● **INSTRUCTIONS FOR THE TASK**
What is the number of lines below that contain the word "archivovať"? Give only that number.

● **DATA EXTRACT**
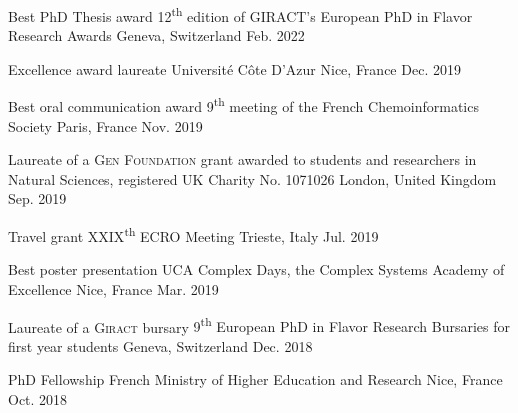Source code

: 
\begin{cvhonors}

	\cvhonor
	{Best PhD Thesis award}
	{12\textsuperscript{th} edition of GIRACT's European PhD in Flavor Research Awards}
	{Geneva, Switzerland}
	{Feb. 2022}

  \cvhonor
  	{Excellence award laureate}
  	{Université Côte D'Azur}
  	{Nice, France}
  	{Dec. 2019}

  \cvhonor
  	{Best oral communication award}
  	{9\textsuperscript{th} meeting of the French Chemoinformatics Society}
  	{Paris, France}
  	{Nov. 2019}

  \cvhonor
  	{Laureate of a \textsc{Gen Foundation} grant}
  	{awarded to students and researchers in Natural Sciences, registered UK Charity No. 1071026}
  	{London, United Kingdom}
  	{Sep. 2019}

  \cvhonor
  	{Travel grant}
  	{\textsc{XXIX}\textsuperscript{th} \textsc{ECRO} Meeting}
  	{Trieste, Italy}
  	{Jul. 2019}

  \cvhonor
  	{Best poster presentation}
  	{UCA Complex Days, the Complex Systems Academy of Excellence}
  	{Nice, France}
  	{Mar. 2019}

  \cvhonor
  	{Laureate of a \textsc{Giract} bursary}
  	{9\textsuperscript{th} European PhD in Flavor Research Bursaries for first year students}
  	{Geneva, Switzerland}
  	{Dec. 2018}

  \cvhonor
  	{PhD Fellowship}
  	{French Ministry of Higher Education and Research}
  	{Nice, France}
  	{Oct. 2018}

\end{cvhonors}

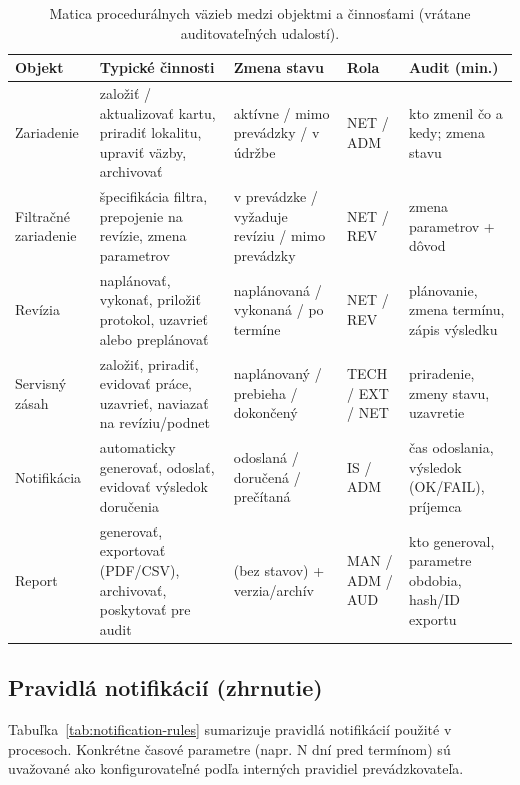 \begin{table}[!htbp]
\centering
\small
\setlength{\tabcolsep}{3pt}
\renewcommand{\arraystretch}{1.2}
\begin{tabularx}{\textwidth}{>{\raggedright\arraybackslash}p{22mm} >{\raggedright\arraybackslash}X >{\raggedright\arraybackslash}p{32mm} >{\raggedright\arraybackslash}p{13mm} >{\raggedright\arraybackslash}p{30mm}}
\toprule
\textbf{Objekt} & \textbf{Typické činnosti} & \textbf{Zmena stavu} & \textbf{Rola} & \textbf{Audit (min.)} \\
\midrule
Zariadenie & založiť / aktualizovať kartu, priradiť lokalitu, upraviť väzby, archivovať & aktívne / mimo prevádzky / v údržbe & NET / ADM & kto zmenil čo a kedy; zmena stavu \\
\midrule
Filtračné zariadenie & špecifikácia filtra, prepojenie na revízie, zmena parametrov & v prevádzke / vyžaduje revíziu / mimo prevádzky & NET / REV & zmena parametrov + dôvod \\
\midrule
Revízia & naplánovať, vykonať, priložiť protokol, uzavrieť alebo preplánovať & naplánovaná / vykonaná / po termíne & NET / REV & plánovanie, zmena termínu, zápis výsledku \\
\midrule
Servisný zásah & založiť, priradiť, evidovať práce, uzavrieť, naviazať na revíziu/podnet & naplánovaný / prebieha / dokončený & TECH / EXT / NET & priradenie, zmeny stavu, uzavretie \\
\midrule
Notifikácia & automaticky generovať, odoslať, evidovať výsledok doručenia & odoslaná / doručená / prečítaná & IS / ADM & čas odoslania, výsledok (OK/FAIL), príjemca \\
\midrule
Report & generovať, exportovať (PDF/CSV), archivovať, poskytovať pre audit & (bez stavov) + verzia/archív & MAN / ADM / AUD & kto generoval, parametre obdobia, hash/ID exportu \\
\bottomrule
\end{tabularx}
\caption{Matica procedurálnych väzieb medzi objektmi a činnosťami (vrátane auditovateľných udalostí).}
\label{tab:object-activity-matrix}
\end{table}

\subsection{Pravidlá notifikácií (zhrnutie)}

Tabuľka~\ref{tab:notification-rules} sumarizuje pravidlá notifikácií použité v procesoch. Konkrétne časové parametre (napr. N dní pred termínom) sú uvažované ako konfigurovateľné podľa interných pravidiel prevádzkovateľa.

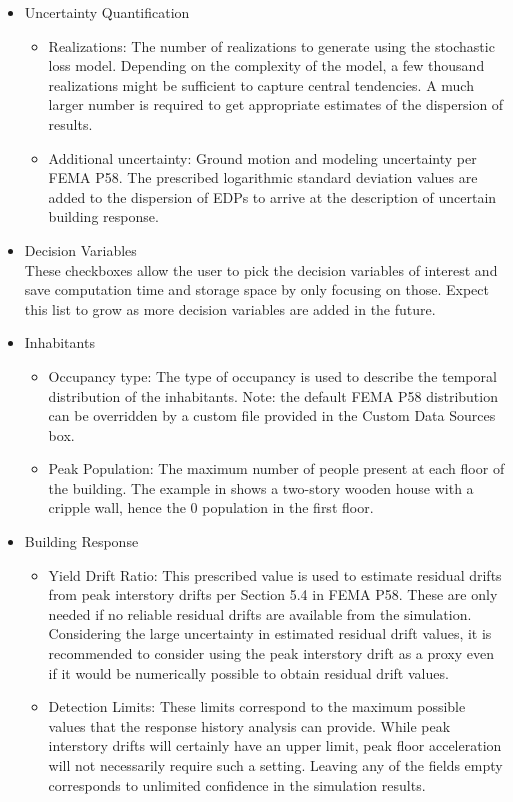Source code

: \begin{itemize}
    \item Uncertainty Quantification
    \begin{itemize}
        \item Realizations: The number of realizations to generate using the stochastic loss model. Depending on the complexity of the model, a few thousand realizations might be sufficient to capture central tendencies. A much larger number is required to get appropriate estimates of the dispersion of results.
        \item Additional uncertainty: Ground motion and modeling uncertainty per FEMA P58. The prescribed logarithmic standard deviation values are added to the dispersion of EDPs to arrive at the description of uncertain building response.
    \end{itemize}
    \item Decision Variables\\
    These checkboxes allow the user to pick the decision variables of interest and save computation time and storage space by only focusing on those. Expect this list to grow as more decision variables are added in the future.
    \item Inhabitants
    \begin{itemize}
        \item Occupancy type: The type of occupancy is used to describe the temporal distribution of the inhabitants. Note: the default FEMA P58 distribution can be overridden by a custom file provided in the Custom Data Sources box.
        \item Peak Population: The maximum number of people present at each floor of the building. The example in  shows a two-story wooden house with a cripple wall, hence the 0 population in the first floor.
    \end{itemize}
    \item Building Response
    \begin{itemize}
        \item Yield Drift Ratio: This prescribed value is used to estimate residual drifts from peak interstory drifts per Section 5.4 in FEMA P58. These are only needed if no reliable residual drifts are available from the simulation. Considering the large uncertainty in estimated residual drift values, it is recommended to consider using the peak interstory drift as a proxy even if it would be numerically possible to obtain residual drift values.
        \item Detection Limits: These limits correspond to the maximum possible values that the response history analysis can provide. While peak interstory drifts will certainly have an upper limit, peak floor acceleration will not necessarily require such a setting. Leaving any of the fields empty corresponds to unlimited confidence in the simulation results.\\

\end{itemize}
\end{itemize}
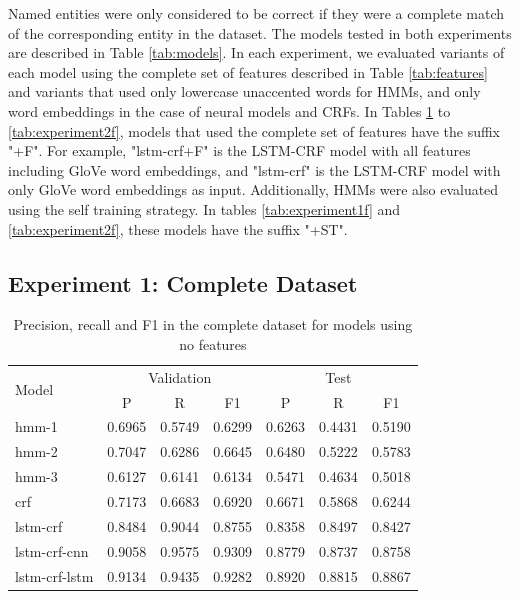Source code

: \documentclass{nle}
\begin{document}
Named entities were only considered to be correct if they were a complete match of the 
corresponding entity in the dataset. The models tested in both experiments are described in Table \ref{tab:models}.
In each experiment, we evaluated variants of each model using the complete set of features described in 
Table \ref{tab:features} and variants that used only lowercase unaccented words for HMMs, 
and only word embeddings in the case of neural models and CRFs. In Tables \ref{tab:experiment1} to 
\ref{tab:experiment2f}, models that used the complete set of features have the suffix "+F". For example,
"lstm-crf+F" is the LSTM-CRF model with all features including GloVe word embeddings, and "lstm-crf" is 
the LSTM-CRF model with only GloVe word embeddings as input.
Additionally, HMMs were also evaluated using the self training strategy. In tables \ref{tab:experiment1f} 
and \ref{tab:experiment2f}, these models have the suffix "+ST".

\subsection{Experiment 1: Complete Dataset}

\begin{table}[h]
  \small
  \begin{center}
    \begin{tabular}{ lllllll }
      \toprule
      \multirow{2}{*}{Model} & \multicolumn{3}{c}{Validation} & \multicolumn{3}{c}{Test} \\
                             & \multicolumn{1}{c}{P} & \multicolumn{1}{c}{R} & \multicolumn{1}{c}{F1}
                             & \multicolumn{1}{c}{P} & \multicolumn{1}{c}{R} & \multicolumn{1}{c}{F1} \\
      \midrule
      hmm-1	    & 0.6965 & 0.5749 & 0.6299 & 0.6263 & 0.4431 & 0.5190 \\
      hmm-2	    & 0.7047 & 0.6286 & 0.6645 & 0.6480 & 0.5222 & 0.5783 \\
      hmm-3	    & 0.6127 & 0.6141 & 0.6134 & 0.5471 & 0.4634 & 0.5018 \\
      crf	    & 0.7173 & 0.6683 & 0.6920 & 0.6671 & 0.5868 & 0.6244 \\
      lstm-crf	    & 0.8484 & 0.9044 & 0.8755 & 0.8358 & 0.8497 & 0.8427 \\
      lstm-crf-cnn  & 0.9058 & 0.9575 & 0.9309 & 0.8779 & 0.8737 & 0.8758 \\
      lstm-crf-lstm & 0.9134 & 0.9435 & 0.9282 & 0.8920 & 0.8815 & 0.8867 \\
      \bottomrule
    \end{tabular}
  \end{center}
  \caption{Precision, recall and F1 in the complete dataset for models using no features}
  \label{tab:experiment1}
\end{table}
\end{document}
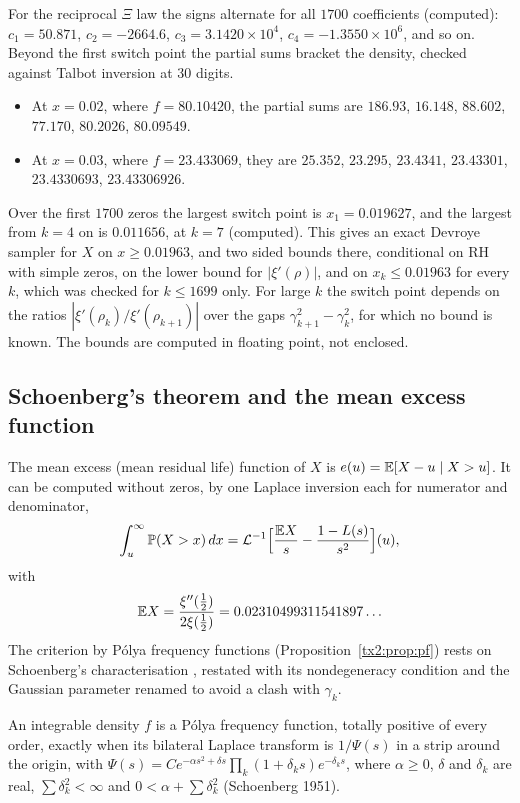 For the reciprocal $\Xi$ law the signs alternate for all $1700$ coefficients (computed): $c_1=50.871$, $c_2=-2664.6$, $c_3=3.1420\times10^4$, $c_4=-1.3550\times10^6$, and so on. Beyond the first switch point the partial sums bracket the density, checked against Talbot inversion at 30 digits.
\begin{itemize}
\item At $x=0.02$, where $f=80.10420$, the partial sums are $186.93$, $16.148$, $88.602$, $77.170$, $80.2026$, $80.09549$.
\item At $x=0.03$, where $f=23.433069$, they are $25.352$, $23.295$, $23.4341$, $23.43301$, $23.4330693$, $23.43306926$.
\end{itemize}
Over the first $1700$ zeros the largest switch point is $x_1=0.019627$, and the largest from $k=4$ on is $0.011656$, at $k=7$ (computed). This gives an exact Devroye sampler for $X$ on $x\ge0.01963$, and two sided bounds there, conditional on RH with simple zeros, on the lower bound for $|\xi'(\rho)|$, and on $x_k\le0.01963$ for every $k$, which was checked for $k\le1699$ only. For large $k$ the switch point depends on the ratios $|\xi'(\rho_k)/\xi'(\rho_{k+1})|$ over the gaps $\gamma_{k+1}^2-\gamma_k^2$, for which no bound is known. The bounds are computed in floating point, not enclosed.

\subsection{Schoenberg's theorem and the mean excess function}\label{ev:sec:mexcess}

The mean excess (mean residual life) function of $X$ is $e(u)=\E[X-u\mid X>u]$. It can be computed without zeros, by one Laplace inversion each for numerator and denominator,
\[
\int_u^\infty\mathbb{P}(X>x)\,dx=\mathcal L^{-1}\Big[\frac{\E X}{s}-\frac{1-L(s)}{s^2}\Big](u),
\]
with
\[
\E X=\frac{\xi''(\frac12)}{2\xi(\frac12)}=0.02310499311541897\ldots
\]
The criterion by P\'olya frequency functions (Proposition~\ref{tx2:prop:pf}) rests on Schoenberg's characterisation \cite{Schoenberg51}, restated with its nondegeneracy condition and the Gaussian parameter renamed to avoid a clash with $\gamma_k$.

\begin{theorem}[Schoenberg]\label{ev:thm:schoenberg}
An integrable density $f$ is a P\'olya frequency function, totally positive of every order, exactly when its bilateral Laplace transform is $1/\Psi(s)$ in a strip around the origin, with $\Psi(s)=Ce^{-\alpha s^2+\delta s}\prod_k(1+\delta_ks)e^{-\delta_ks}$, where $\alpha\ge0$, $\delta$ and $\delta_k$ are real, $\sum\delta_k^2<\infty$ and $0<\alpha+\sum\delta_k^2$ (Schoenberg 1951).
\end{theorem}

● **YOUR SOLUTION**
2